Assignment:
Line for line, the listing below is to be transcribed exactly.

Exercise material:
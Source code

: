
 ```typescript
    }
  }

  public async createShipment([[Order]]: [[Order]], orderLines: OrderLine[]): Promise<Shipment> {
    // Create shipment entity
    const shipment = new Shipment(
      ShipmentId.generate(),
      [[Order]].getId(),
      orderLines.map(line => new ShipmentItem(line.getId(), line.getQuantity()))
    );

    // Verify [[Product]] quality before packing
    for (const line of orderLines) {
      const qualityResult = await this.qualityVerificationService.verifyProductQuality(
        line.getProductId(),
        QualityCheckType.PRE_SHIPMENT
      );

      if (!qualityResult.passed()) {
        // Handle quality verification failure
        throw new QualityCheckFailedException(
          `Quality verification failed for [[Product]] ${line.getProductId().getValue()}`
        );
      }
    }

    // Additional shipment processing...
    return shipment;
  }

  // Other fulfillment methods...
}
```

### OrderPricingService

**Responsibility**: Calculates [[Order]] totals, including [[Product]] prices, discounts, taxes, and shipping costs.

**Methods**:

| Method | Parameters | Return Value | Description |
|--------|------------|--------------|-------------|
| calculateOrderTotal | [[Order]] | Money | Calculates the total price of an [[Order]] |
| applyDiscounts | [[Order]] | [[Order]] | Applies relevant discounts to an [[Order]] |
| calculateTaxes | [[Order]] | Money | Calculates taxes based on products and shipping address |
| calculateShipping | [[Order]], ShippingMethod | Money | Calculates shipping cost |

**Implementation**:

Solution to the exercise:
Source code

:
 ```typescript
    }
  }

  public async createShipment([[Order]]: [[Order]], orderLines: OrderLine[]): Promise<Shipment> {
    // Create shipment entity
    const shipment = new Shipment(
      ShipmentId.generate(),
      [[Order]].getId(),
      orderLines.map(line => new ShipmentItem(line.getId(), line.getQuantity()))
    );

    // Verify [[Product]] quality before packing
    for (const line of orderLines) {
      const qualityResult = await this.qualityVerificationService.verifyProductQuality(
        line.getProductId(),
        QualityCheckType.PRE_SHIPMENT
      );

      if (!qualityResult.passed()) {
        // Handle quality verification failure
        throw new QualityCheckFailedException(
          `Quality verification failed for [[Product]] ${line.getProductId().getValue()}`
        );
      }
    }

    // Additional shipment processing...
    return shipment;
  }

  // Other fulfillment methods...
}
```

### OrderPricingService

**Responsibility**: Calculates [[Order]] totals, including [[Product]] prices, discounts, taxes, and shipping costs.

**Methods**:

| Method | Parameters | Return Value | Description |
|--------|------------|--------------|-------------|
| calculateOrderTotal | [[Order]] | Money | Calculates the total price of an [[Order]] |
| applyDiscounts | [[Order]] | [[Order]] | Applies relevant discounts to an [[Order]] |
| calculateTaxes | [[Order]] | Money | Calculates taxes based on products and shipping address |
| calculateShipping | [[Order]], ShippingMethod | Money | Calculates shipping cost |

**Implementation**:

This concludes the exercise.